§ Data supplied
[Start of Attachment]

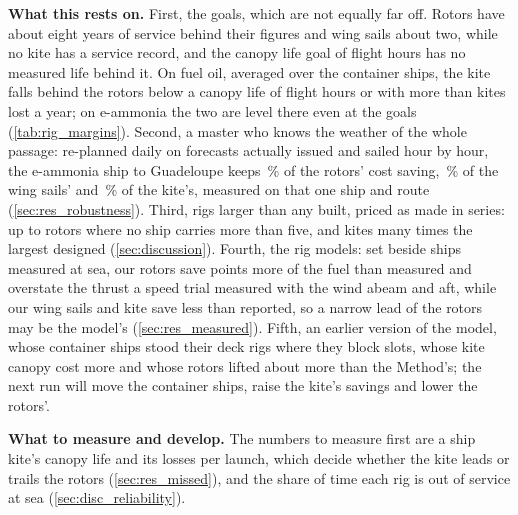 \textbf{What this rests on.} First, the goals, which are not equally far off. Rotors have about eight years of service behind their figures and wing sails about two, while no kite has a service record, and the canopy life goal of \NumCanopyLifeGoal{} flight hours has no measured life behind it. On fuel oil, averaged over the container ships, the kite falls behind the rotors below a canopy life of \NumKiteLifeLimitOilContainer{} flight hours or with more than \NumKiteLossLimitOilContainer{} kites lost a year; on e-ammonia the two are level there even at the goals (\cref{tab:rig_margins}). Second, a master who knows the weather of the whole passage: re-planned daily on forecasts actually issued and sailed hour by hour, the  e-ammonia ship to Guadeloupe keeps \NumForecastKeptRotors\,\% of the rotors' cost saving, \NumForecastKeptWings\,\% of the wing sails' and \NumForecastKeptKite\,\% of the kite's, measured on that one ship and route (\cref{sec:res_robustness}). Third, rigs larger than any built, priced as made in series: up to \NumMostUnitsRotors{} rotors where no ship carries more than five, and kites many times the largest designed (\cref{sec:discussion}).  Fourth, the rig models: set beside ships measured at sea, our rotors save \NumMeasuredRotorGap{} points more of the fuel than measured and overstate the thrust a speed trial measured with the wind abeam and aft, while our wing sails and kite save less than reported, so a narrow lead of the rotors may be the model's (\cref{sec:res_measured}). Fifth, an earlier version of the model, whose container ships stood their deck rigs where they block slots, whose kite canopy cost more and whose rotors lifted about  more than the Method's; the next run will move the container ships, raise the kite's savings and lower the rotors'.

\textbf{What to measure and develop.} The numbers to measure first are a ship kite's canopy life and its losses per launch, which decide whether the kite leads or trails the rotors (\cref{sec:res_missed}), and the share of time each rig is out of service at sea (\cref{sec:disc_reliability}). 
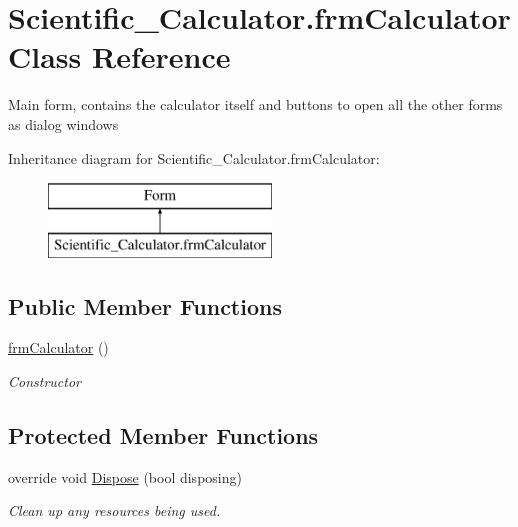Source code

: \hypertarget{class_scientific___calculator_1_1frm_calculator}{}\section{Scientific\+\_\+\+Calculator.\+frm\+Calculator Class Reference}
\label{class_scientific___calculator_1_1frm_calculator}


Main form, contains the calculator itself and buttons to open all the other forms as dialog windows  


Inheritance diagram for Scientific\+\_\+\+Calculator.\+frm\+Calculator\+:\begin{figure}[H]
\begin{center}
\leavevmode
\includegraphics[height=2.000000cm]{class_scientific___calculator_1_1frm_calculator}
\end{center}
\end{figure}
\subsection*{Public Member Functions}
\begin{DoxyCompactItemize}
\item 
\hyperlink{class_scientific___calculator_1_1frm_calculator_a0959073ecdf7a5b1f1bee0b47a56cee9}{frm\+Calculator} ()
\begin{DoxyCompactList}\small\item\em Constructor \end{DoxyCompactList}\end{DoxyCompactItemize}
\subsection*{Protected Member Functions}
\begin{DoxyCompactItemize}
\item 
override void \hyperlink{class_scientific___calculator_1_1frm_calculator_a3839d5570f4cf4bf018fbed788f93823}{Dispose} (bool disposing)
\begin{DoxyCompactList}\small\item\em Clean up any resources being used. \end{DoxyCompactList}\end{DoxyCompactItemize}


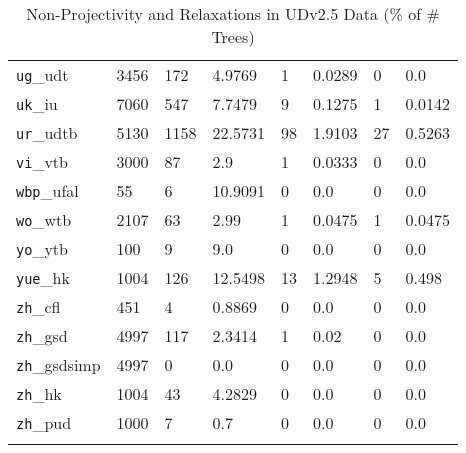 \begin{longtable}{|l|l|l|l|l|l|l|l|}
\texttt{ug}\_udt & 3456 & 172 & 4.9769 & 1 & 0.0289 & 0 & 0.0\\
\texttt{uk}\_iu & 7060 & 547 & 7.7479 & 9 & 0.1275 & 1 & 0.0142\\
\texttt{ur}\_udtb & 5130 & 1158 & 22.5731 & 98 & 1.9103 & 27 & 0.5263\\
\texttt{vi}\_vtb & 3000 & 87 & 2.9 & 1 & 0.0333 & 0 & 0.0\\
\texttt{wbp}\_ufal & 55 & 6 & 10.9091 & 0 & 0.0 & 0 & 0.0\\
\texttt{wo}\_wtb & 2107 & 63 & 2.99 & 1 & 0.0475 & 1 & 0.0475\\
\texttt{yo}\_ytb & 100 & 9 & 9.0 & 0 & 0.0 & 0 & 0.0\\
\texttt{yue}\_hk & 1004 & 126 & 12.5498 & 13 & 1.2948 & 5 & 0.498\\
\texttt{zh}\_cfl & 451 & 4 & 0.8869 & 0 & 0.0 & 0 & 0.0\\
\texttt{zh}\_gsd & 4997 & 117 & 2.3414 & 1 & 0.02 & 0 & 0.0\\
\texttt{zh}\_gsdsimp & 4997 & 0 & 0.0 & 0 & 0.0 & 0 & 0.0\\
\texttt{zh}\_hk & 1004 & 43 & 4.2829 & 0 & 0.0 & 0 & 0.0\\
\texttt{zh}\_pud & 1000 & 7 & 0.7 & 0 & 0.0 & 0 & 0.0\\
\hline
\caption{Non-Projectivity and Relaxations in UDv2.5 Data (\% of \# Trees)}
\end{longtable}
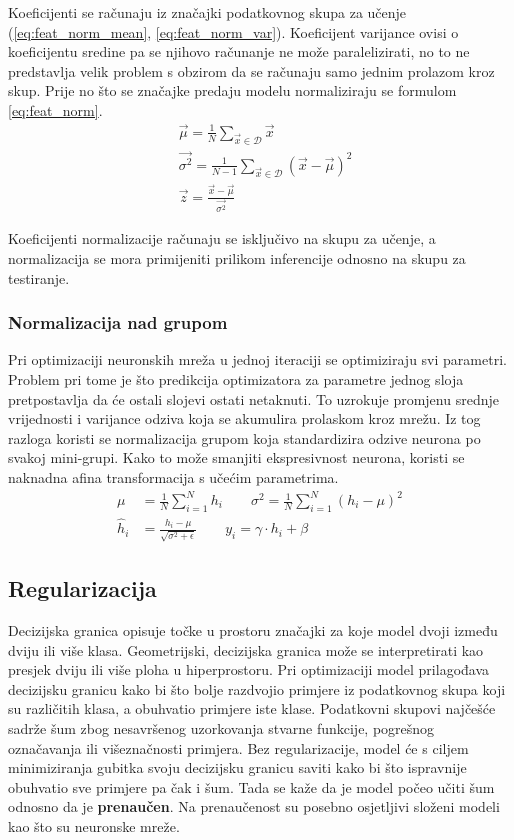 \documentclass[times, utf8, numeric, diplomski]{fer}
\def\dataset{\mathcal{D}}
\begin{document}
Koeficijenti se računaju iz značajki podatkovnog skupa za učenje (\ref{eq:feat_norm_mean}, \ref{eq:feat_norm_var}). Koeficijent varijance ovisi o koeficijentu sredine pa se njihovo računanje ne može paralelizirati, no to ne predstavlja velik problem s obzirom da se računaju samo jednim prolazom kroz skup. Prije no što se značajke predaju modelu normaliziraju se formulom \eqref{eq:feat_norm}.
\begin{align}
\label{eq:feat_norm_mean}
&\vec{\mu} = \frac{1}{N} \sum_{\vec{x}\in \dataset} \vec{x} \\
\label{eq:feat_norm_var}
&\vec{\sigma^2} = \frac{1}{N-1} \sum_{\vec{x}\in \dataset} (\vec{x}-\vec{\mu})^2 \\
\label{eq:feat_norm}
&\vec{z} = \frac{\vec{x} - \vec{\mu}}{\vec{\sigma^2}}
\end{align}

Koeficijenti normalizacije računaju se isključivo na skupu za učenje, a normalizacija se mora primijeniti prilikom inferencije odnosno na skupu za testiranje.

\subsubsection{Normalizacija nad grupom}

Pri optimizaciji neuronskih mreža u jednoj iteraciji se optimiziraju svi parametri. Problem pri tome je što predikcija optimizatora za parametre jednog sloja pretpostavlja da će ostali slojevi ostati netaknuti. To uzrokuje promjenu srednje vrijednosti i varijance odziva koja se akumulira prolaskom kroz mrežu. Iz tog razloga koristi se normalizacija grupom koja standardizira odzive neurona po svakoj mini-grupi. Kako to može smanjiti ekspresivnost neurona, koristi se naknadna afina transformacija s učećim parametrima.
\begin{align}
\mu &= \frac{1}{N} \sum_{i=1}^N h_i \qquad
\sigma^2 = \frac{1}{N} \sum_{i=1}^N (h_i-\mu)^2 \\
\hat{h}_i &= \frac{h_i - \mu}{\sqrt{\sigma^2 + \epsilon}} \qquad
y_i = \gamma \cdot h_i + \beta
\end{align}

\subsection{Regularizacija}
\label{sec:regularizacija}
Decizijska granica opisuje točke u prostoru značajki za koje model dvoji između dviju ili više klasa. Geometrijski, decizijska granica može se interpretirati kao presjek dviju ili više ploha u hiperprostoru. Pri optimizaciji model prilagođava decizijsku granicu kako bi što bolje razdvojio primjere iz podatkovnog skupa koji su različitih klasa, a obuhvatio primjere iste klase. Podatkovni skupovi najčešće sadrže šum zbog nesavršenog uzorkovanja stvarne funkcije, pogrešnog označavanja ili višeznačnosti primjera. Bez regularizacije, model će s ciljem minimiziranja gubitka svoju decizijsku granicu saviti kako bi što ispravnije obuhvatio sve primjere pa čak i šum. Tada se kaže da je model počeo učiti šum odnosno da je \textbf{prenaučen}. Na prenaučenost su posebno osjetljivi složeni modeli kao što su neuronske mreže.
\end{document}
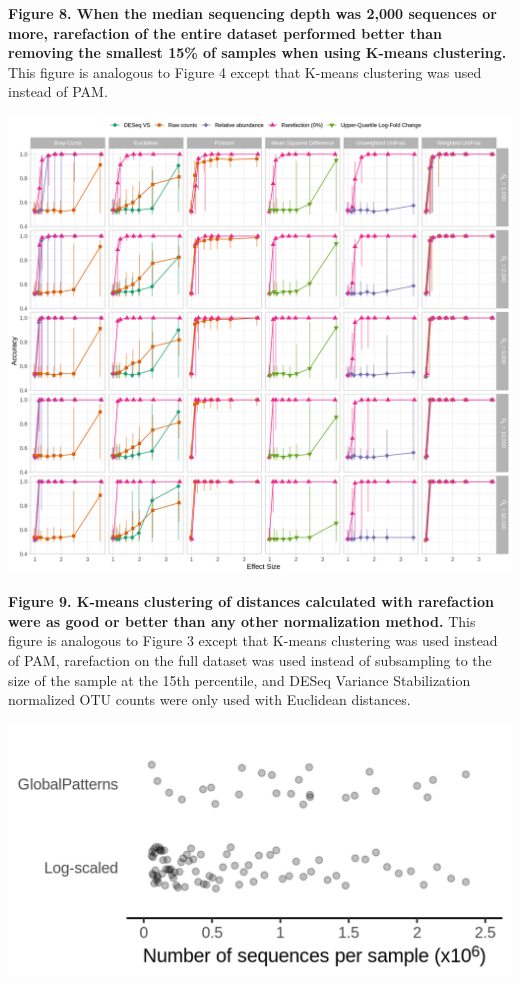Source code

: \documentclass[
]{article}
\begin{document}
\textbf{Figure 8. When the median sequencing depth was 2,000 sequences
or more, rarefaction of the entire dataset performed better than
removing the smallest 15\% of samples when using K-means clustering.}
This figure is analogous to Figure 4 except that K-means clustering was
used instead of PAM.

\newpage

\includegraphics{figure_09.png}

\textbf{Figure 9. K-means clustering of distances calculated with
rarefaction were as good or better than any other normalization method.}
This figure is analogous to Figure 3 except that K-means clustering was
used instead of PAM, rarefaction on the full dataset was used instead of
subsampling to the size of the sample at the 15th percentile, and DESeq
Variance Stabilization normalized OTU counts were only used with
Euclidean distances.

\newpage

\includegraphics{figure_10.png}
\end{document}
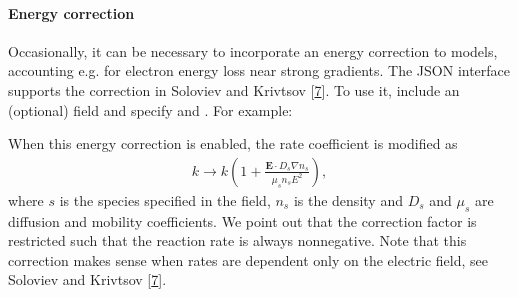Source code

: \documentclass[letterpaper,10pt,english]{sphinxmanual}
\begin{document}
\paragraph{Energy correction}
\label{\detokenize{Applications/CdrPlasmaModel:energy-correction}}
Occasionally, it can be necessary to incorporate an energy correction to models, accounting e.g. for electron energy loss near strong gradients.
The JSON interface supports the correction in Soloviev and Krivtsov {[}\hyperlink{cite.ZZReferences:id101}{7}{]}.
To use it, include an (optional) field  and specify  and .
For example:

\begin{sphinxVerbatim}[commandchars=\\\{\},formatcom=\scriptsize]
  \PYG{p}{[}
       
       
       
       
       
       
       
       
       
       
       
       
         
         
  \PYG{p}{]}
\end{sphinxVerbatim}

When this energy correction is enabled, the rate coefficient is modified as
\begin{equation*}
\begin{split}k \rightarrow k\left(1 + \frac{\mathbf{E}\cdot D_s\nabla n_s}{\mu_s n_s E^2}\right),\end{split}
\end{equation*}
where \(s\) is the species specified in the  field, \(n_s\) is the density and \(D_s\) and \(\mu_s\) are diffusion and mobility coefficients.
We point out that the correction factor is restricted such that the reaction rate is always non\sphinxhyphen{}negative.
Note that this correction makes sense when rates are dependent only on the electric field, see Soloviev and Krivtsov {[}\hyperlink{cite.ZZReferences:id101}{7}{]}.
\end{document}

[End of Attachment]

§ What you will do
Where a line of the listing holds "odnosno", show that line.

§ Solution for this task
Koeficijenti normalizacije računaju se isključivo na skupu za učenje, a normalizacija se mora primijeniti prilikom inferencije odnosno na skupu za testiranje.
Decizijska granica opisuje točke u prostoru značajki za koje model dvoji između dviju ili više klasa. Geometrijski, decizijska granica može se interpretirati kao presjek dviju ili više ploha u hiperprostoru. Pri optimizaciji model prilagođava decizijsku granicu kako bi što bolje razdvojio primjere iz podatkovnog skupa koji su različitih klasa, a obuhvatio primjere iste klase. Podatkovni skupovi najčešće sadrže šum zbog nesavršenog uzorkovanja stvarne funkcije, pogrešnog označavanja ili višeznačnosti primjera. Bez regularizacije, model će s ciljem minimiziranja gubitka svoju decizijsku granicu saviti kako bi što ispravnije obuhvatio sve primjere pa čak i šum. Tada se kaže da je model počeo učiti šum odnosno da je \textbf{prenaučen}. Na prenaučenost su posebno osjetljivi složeni modeli kao što su neuronske mreže.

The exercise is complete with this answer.